- [What needs to be done]
In the records below, find the line with "### 3.3. Start" and the line with "- [ ] Button KHÔNG bị disabled"; return exactly those lines and every line between them.

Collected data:
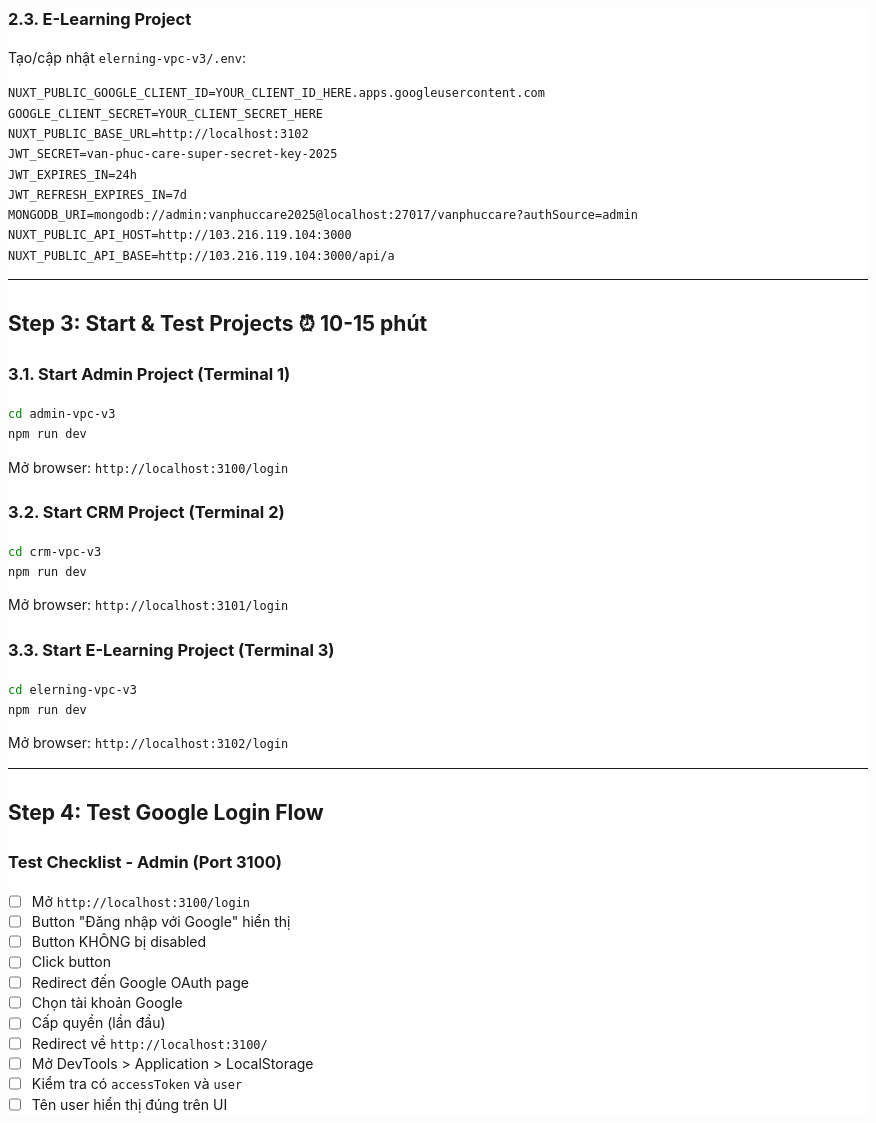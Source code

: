### 2.3. E-Learning Project
Tạo/cập nhật `elerning-vpc-v3/.env`:

```env
NUXT_PUBLIC_GOOGLE_CLIENT_ID=YOUR_CLIENT_ID_HERE.apps.googleusercontent.com
GOOGLE_CLIENT_SECRET=YOUR_CLIENT_SECRET_HERE
NUXT_PUBLIC_BASE_URL=http://localhost:3102
JWT_SECRET=van-phuc-care-super-secret-key-2025
JWT_EXPIRES_IN=24h
JWT_REFRESH_EXPIRES_IN=7d
MONGODB_URI=mongodb://admin:vanphuccare2025@localhost:27017/vanphuccare?authSource=admin
NUXT_PUBLIC_API_HOST=http://103.216.119.104:3000
NUXT_PUBLIC_API_BASE=http://103.216.119.104:3000/api/a
```

---

## Step 3: Start & Test Projects ⏰ 10-15 phút

### 3.1. Start Admin Project (Terminal 1)
```bash
cd admin-vpc-v3
npm run dev
```

Mở browser: `http://localhost:3100/login`

### 3.2. Start CRM Project (Terminal 2)
```bash
cd crm-vpc-v3
npm run dev
```

Mở browser: `http://localhost:3101/login`

### 3.3. Start E-Learning Project (Terminal 3)
```bash
cd elerning-vpc-v3
npm run dev
```

Mở browser: `http://localhost:3102/login`

---

## Step 4: Test Google Login Flow

### Test Checklist - Admin (Port 3100)
- [ ] Mở `http://localhost:3100/login`
- [ ] Button "Đăng nhập với Google" hiển thị
- [ ] Button KHÔNG bị disabled
- [ ] Click button
- [ ] Redirect đến Google OAuth page
- [ ] Chọn tài khoản Google
- [ ] Cấp quyền (lần đầu)
- [ ] Redirect về `http://localhost:3100/`
- [ ] Mở DevTools > Application > LocalStorage
- [ ] Kiểm tra có `accessToken` và `user`
- [ ] Tên user hiển thị đúng trên UI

- [Exercise result]
### 3.3. Start E-Learning Project (Terminal 3)
```bash
cd elerning-vpc-v3
npm run dev
```

Mở browser: `http://localhost:3102/login`

---

## Step 4: Test Google Login Flow

### Test Checklist - Admin (Port 3100)
- [ ] Mở `http://localhost:3100/login`
- [ ] Button "Đăng nhập với Google" hiển thị
- [ ] Button KHÔNG bị disabled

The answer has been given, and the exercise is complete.